**PROBLEM STATEMENT**
Look through the lines below and extract any with the word "bufferSize".

==========

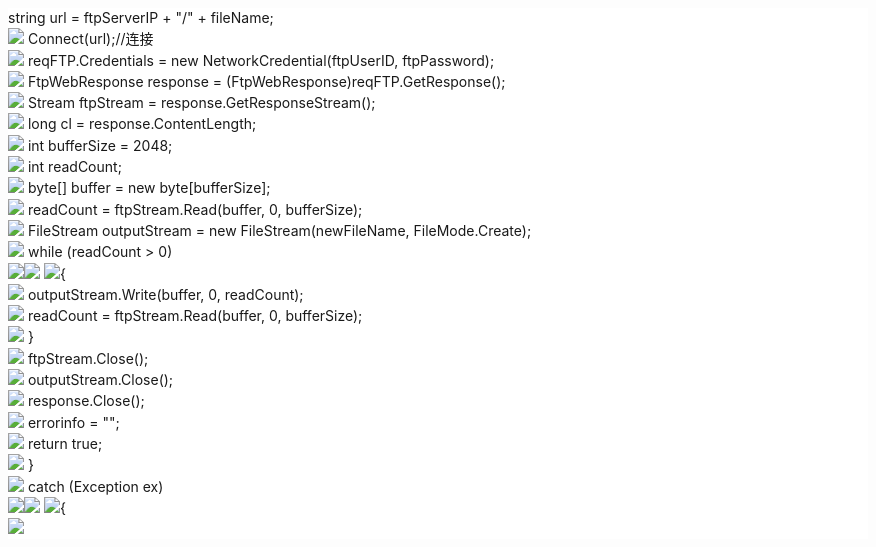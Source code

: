 string url = ftpServerIP + "/" + fileName;  
![](http://www.cnblogs.com/Images/OutliningIndicators/InBlock.gif)
Connect(url);//连接  
![](http://www.cnblogs.com/Images/OutliningIndicators/InBlock.gif)
reqFTP.Credentials = new NetworkCredential(ftpUserID, ftpPassword);  
![](http://www.cnblogs.com/Images/OutliningIndicators/InBlock.gif)
FtpWebResponse response = (FtpWebResponse)reqFTP.GetResponse();  
![](http://www.cnblogs.com/Images/OutliningIndicators/InBlock.gif)
Stream ftpStream = response.GetResponseStream();  
![](http://www.cnblogs.com/Images/OutliningIndicators/InBlock.gif)
long cl = response.ContentLength;  
![](http://www.cnblogs.com/Images/OutliningIndicators/InBlock.gif)
int bufferSize = 2048;  
![](http://www.cnblogs.com/Images/OutliningIndicators/InBlock.gif)
int readCount;  
![](http://www.cnblogs.com/Images/OutliningIndicators/InBlock.gif)
byte[] buffer = new byte[bufferSize];  
![](http://www.cnblogs.com/Images/OutliningIndicators/InBlock.gif)
readCount = ftpStream.Read(buffer, 0, bufferSize);  
![](http://www.cnblogs.com/Images/OutliningIndicators/InBlock.gif)
FileStream outputStream = new FileStream(newFileName, FileMode.Create);  
![](http://www.cnblogs.com/Images/OutliningIndicators/InBlock.gif)
while (readCount > 0)  
![](http://www.cnblogs.com/Images/OutliningIndicators/ExpandedSubBlockStart.gif)![](http://www.cnblogs.com/Images/OutliningIndicators/ContractedSubBlock.gif)
![](http://www.cnblogs.com/Images/dot.gif){  
![](http://www.cnblogs.com/Images/OutliningIndicators/InBlock.gif)
outputStream.Write(buffer, 0, readCount);  
![](http://www.cnblogs.com/Images/OutliningIndicators/InBlock.gif)
readCount = ftpStream.Read(buffer, 0, bufferSize);  
![](http://www.cnblogs.com/Images/OutliningIndicators/ExpandedSubBlockEnd.gif)
}  
![](http://www.cnblogs.com/Images/OutliningIndicators/InBlock.gif)
ftpStream.Close();  
![](http://www.cnblogs.com/Images/OutliningIndicators/InBlock.gif)
outputStream.Close();  
![](http://www.cnblogs.com/Images/OutliningIndicators/InBlock.gif)
response.Close();  
![](http://www.cnblogs.com/Images/OutliningIndicators/InBlock.gif)
errorinfo = "";  
![](http://www.cnblogs.com/Images/OutliningIndicators/InBlock.gif)
return true;  
![](http://www.cnblogs.com/Images/OutliningIndicators/ExpandedSubBlockEnd.gif)
}  
![](http://www.cnblogs.com/Images/OutliningIndicators/InBlock.gif)
catch (Exception ex)  
![](http://www.cnblogs.com/Images/OutliningIndicators/ExpandedSubBlockStart.gif)![](http://www.cnblogs.com/Images/OutliningIndicators/ContractedSubBlock.gif)
![](http://www.cnblogs.com/Images/dot.gif){  
![](http://www.cnblogs.com/Images/OutliningIndicators/InBlock.gif)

==========

**YOUR SOLUTION**
int bufferSize = 2048;  
byte[] buffer = new byte[bufferSize];  
readCount = ftpStream.Read(buffer, 0, bufferSize);  
readCount = ftpStream.Read(buffer, 0, bufferSize);  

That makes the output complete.